BM Güvenlik Konseyi, Hamas’ın elindeki tüm rehinelerin derhal serbest bırakılması ve sivillerin hayatının korunması için Gazze’de acil ve genişletilmiş insani yardım koridorları açılması çağrısında bulunan bir kararı kabul etti. Çarşamba günü yapılan BM Güvenlik Konseyi toplantısında, Malta’nın savaşa acil ve genişletilmiş insani ara verilmesiyle ilgili hazırladığı karar tasarısı oylamaya sunuldu. Hiçbir ülkenin veto etmediği karar tasarısına 12 ‘evet’ ve 3 ‘çekimser’ oy çoğunluğuyla kabul edilmiş oldu. Konsey’in daimî üyeleri Rusya, İngiltere ve ABD tasarıya ‘çekimser’ yönde oy kullanan ülkeler oldular. 7 Ekim’de Hamas’ın İsrail’e düzenlediği saldırıların ardından, İsrail’in Gazze’ye yönelik bombardımanı sonrasında defalarca toplanan Güvenlik Konseyi’nde şimdiye kadar uzlaşı sağlanamamıştı. Ateşkes, insani ara ve insani yardım sağlanması için koridor açılması amacıyla 4 ayrı tasarı oylanmış ancak tasarıların tamamı daimî üyeler Rusya, Çin ve ABD vetosuna takılmıştı.

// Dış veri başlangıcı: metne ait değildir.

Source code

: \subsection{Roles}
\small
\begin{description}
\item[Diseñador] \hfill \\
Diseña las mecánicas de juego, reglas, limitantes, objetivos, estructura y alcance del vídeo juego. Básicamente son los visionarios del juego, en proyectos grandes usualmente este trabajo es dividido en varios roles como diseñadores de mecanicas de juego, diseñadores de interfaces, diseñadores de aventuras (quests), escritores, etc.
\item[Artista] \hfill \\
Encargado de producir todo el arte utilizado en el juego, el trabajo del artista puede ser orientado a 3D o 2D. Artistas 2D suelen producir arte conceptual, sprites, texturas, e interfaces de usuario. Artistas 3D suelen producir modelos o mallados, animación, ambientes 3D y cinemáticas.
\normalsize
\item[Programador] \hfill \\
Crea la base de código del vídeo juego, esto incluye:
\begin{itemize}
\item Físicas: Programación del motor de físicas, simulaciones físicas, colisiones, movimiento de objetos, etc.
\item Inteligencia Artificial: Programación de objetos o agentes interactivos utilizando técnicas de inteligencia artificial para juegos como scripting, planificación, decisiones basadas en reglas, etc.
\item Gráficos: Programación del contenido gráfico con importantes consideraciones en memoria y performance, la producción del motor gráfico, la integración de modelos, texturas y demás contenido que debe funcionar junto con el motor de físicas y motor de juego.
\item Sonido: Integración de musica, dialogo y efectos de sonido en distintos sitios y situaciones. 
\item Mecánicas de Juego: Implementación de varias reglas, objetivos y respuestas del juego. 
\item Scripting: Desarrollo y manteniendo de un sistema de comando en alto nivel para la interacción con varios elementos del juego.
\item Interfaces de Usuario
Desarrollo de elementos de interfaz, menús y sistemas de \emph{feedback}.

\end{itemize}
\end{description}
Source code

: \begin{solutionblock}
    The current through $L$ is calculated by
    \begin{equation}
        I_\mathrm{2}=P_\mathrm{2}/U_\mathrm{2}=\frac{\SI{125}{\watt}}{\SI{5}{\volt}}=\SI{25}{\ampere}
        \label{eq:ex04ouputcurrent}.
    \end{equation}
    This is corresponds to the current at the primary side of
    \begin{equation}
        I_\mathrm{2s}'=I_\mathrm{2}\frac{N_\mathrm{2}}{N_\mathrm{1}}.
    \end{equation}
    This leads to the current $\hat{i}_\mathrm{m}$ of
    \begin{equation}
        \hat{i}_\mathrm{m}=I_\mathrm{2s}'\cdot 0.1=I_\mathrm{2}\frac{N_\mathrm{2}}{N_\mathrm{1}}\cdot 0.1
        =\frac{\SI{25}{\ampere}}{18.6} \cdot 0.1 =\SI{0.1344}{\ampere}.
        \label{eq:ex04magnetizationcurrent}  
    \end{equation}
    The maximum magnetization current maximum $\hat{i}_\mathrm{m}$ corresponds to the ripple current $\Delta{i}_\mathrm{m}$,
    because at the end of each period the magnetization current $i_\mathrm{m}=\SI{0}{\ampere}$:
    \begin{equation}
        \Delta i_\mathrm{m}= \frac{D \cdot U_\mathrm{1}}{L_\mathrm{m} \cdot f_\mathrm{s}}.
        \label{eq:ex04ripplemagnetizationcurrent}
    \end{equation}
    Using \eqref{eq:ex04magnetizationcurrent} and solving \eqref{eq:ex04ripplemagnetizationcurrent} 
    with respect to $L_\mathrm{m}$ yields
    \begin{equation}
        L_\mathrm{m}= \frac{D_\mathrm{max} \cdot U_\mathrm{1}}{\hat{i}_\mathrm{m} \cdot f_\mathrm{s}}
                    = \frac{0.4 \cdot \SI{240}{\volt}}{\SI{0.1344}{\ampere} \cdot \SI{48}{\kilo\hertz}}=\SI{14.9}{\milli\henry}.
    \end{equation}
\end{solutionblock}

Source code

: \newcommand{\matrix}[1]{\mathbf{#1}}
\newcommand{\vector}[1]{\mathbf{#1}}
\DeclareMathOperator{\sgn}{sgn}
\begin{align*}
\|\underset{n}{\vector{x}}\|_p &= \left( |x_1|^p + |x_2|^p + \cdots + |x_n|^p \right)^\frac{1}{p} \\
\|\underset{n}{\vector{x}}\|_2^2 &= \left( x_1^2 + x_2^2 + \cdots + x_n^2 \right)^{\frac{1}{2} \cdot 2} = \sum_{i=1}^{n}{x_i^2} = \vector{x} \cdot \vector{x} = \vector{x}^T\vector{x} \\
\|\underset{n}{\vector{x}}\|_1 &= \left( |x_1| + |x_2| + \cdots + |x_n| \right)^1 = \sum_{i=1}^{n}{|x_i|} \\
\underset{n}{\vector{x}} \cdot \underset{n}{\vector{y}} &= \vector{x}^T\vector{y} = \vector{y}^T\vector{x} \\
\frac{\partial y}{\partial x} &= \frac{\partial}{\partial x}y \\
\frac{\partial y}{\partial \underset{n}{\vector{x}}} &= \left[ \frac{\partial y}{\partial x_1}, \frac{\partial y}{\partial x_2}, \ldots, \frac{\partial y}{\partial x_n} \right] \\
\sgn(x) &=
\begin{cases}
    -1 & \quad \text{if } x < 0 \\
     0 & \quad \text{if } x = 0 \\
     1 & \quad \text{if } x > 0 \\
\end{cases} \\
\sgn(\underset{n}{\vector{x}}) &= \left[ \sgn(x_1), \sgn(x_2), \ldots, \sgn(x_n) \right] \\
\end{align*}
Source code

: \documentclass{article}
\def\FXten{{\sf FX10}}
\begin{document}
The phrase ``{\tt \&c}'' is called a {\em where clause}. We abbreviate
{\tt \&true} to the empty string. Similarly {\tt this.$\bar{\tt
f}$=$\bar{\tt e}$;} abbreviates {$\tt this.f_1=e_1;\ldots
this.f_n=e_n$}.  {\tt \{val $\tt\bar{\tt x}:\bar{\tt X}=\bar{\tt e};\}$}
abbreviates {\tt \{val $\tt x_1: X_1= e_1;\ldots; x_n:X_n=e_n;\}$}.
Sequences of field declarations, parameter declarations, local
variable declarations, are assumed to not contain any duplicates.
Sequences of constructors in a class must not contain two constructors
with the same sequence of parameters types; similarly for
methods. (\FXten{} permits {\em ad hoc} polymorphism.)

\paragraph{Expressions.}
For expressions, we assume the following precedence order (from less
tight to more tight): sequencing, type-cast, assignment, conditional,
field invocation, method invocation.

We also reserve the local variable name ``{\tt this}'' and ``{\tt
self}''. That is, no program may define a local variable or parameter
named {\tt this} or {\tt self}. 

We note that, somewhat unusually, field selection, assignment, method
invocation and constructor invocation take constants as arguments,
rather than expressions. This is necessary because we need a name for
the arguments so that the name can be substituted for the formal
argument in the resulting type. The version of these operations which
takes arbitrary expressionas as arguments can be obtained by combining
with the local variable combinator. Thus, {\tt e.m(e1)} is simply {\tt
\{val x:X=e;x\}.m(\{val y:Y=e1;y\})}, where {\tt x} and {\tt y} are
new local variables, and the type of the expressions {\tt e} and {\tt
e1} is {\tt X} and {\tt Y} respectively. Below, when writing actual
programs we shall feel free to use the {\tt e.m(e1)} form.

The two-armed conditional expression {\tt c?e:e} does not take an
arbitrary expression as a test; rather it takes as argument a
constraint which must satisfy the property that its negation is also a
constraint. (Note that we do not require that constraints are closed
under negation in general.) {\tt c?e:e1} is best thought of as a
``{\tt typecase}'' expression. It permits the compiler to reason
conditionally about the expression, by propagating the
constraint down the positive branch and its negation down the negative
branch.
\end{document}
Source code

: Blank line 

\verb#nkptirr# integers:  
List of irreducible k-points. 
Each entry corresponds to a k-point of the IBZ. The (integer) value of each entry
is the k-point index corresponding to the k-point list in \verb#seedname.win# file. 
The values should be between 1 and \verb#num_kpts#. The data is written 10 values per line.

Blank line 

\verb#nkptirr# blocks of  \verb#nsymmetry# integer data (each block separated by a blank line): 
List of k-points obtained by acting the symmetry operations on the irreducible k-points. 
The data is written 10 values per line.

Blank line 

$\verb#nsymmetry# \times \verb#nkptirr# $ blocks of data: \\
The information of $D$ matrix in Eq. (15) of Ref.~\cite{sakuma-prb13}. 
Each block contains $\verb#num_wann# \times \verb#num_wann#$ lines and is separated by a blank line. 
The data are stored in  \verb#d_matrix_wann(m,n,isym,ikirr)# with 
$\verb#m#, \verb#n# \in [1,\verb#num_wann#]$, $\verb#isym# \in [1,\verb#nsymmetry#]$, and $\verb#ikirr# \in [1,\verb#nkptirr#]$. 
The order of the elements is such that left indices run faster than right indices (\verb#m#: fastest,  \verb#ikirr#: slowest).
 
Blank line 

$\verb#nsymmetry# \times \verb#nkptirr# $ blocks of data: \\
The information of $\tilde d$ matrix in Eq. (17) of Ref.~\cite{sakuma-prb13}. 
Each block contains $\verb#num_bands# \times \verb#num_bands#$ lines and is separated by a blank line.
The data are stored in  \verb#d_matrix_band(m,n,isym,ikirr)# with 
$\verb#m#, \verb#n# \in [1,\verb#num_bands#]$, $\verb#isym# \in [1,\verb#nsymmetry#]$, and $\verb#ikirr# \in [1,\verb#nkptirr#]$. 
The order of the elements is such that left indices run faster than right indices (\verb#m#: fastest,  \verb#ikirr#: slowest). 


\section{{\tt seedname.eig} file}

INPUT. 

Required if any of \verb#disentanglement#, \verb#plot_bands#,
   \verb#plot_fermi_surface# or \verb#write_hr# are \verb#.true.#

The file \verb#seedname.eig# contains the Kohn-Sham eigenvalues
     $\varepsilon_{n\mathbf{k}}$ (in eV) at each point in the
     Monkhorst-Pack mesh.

İsrail’in haftalardır bombaladığı Gazze’de insani durum, Avrupa’da da tepki çekmeye devam ediyor. Gazze’deki tüm hastanelerin çalışamaz duruma gelmesi ve ağır sivil kayıpların yaşanması AB içinde yoğun tartışmalara yol açarken AB Dış İlişkiler Yüksek Temsilcisi Josep Borrell, savaş sonrasında Gazze için bir çözüm planı hazırladıklarını belirterek, bu hafta İsrail, Filistin Yönetimi ve Arap ülkelerini kapsayan bir Ortadoğu gezisine çıkacağını açıkladı. Gazze Şeridi’nin topraklarını daraltma veya bazı kısımlarını işgal etme girişimlerinin AB açısından kabul edilemez olduğunu vurgulayan Borrell, “Gazzelilerin yerleşim bölgesinin dışına yerleştirilmesine şiddetle karşı çıkıyoruz. Bu onların haklarını ihlal ediyor ve bölgenin istikrarına tehdit oluşturuyor” şeklinde konuştu. Uluslararası toplumun çatışmaya kalıcı bir çözüm bulma konusunda “siyasi ve ahlaki açıdan” başarısız olduğunu belirten Borrell, artık iki devletli çözüm çabalarını artırmanın zamanının geldiğini kaydetti.
İsrail’in soykırım raddesine gelen saldırılarına gelen tepkiler artarak devam ediyor. Kamuoyu araştırmaları Amerikan kamuoyunun İsrail’e verdiği desteğin azaldığını ve bir an önce saldırıların durdurulmasını istediğini gösteriyor. Son Reuters/Ipsos anketi, Amerikalıların İsrail’e verdiği desteğinin düştüğünü ve çoğunluğun çatışmaların durması için İsrail’in ateşkes çağrısı yapılması gerektiğini düşündüğünü gösterdi. Ankete katılanların yüzde 32’si, Amerika’nın çatışmalarda nasıl bir rol oynaması gerektiği sorusuna, “Amerika İsrail’i desteklemeli” yanıtını verdi. 12-13 Ekim’de yapılan ankette aynı soruya Amerika’nın İsrail’i desteklemesi gerektiği şeklinde yanıt verenlerin oranı yüzde 41 idi. “Amerika tarafsız arabulucu olmalı” şeklinde düşünen Amerikalıların oranı ise Ekim ayında yüzde 27 iken bu ayki ankette yüzde 39’a yükseldi. Katılımcıların yüzde 4’ü Amerika’nın Filistinlileri desteklemesi gerektiğini belirtirken yüzde 15’i Amerika’nın meseleye taraf olmaması gerektiği yönünde görüş bildirdi.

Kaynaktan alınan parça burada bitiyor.